=== Prompt ===
When the string "subsubsection" occurs in a line of the listing below, return that line.
Segment Open
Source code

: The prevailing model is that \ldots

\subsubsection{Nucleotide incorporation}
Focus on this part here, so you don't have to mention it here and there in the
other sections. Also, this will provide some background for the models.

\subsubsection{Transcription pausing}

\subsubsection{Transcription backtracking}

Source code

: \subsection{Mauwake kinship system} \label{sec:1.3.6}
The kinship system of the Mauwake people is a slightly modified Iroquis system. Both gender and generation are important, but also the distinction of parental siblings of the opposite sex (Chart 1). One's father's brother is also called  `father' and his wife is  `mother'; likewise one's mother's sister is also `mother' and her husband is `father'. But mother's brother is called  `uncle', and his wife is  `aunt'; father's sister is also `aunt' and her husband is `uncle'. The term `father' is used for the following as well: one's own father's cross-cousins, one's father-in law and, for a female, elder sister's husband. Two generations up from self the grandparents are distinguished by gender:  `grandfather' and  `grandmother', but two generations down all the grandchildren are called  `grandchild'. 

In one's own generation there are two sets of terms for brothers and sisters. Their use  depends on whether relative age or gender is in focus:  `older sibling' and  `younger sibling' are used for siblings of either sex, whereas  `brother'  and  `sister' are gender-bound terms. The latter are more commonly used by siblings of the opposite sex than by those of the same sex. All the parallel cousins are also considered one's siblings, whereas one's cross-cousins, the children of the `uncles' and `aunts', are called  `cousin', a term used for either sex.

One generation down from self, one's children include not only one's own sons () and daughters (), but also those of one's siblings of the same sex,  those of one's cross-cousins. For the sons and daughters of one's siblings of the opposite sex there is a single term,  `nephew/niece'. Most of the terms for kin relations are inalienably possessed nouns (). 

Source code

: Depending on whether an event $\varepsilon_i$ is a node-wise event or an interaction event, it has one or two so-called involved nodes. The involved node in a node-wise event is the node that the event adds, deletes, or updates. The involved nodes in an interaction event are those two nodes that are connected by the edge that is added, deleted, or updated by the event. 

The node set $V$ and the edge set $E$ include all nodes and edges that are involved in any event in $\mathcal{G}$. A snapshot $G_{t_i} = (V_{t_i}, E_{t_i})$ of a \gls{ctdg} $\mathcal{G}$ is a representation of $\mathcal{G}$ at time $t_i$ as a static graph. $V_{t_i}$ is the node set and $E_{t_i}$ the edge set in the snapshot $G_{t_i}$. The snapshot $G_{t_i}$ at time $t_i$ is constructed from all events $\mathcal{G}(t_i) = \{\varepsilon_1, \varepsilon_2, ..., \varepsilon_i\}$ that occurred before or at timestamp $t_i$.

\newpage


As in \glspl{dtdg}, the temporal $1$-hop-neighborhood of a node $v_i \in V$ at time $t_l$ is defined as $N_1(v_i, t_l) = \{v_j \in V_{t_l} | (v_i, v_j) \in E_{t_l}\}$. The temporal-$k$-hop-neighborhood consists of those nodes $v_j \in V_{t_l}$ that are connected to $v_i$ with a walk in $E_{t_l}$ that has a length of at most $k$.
Segment Closed
=== Response to the task ===
\subsubsection{Nucleotide incorporation}
\subsubsection{Transcription pausing}
\subsubsection{Transcription backtracking}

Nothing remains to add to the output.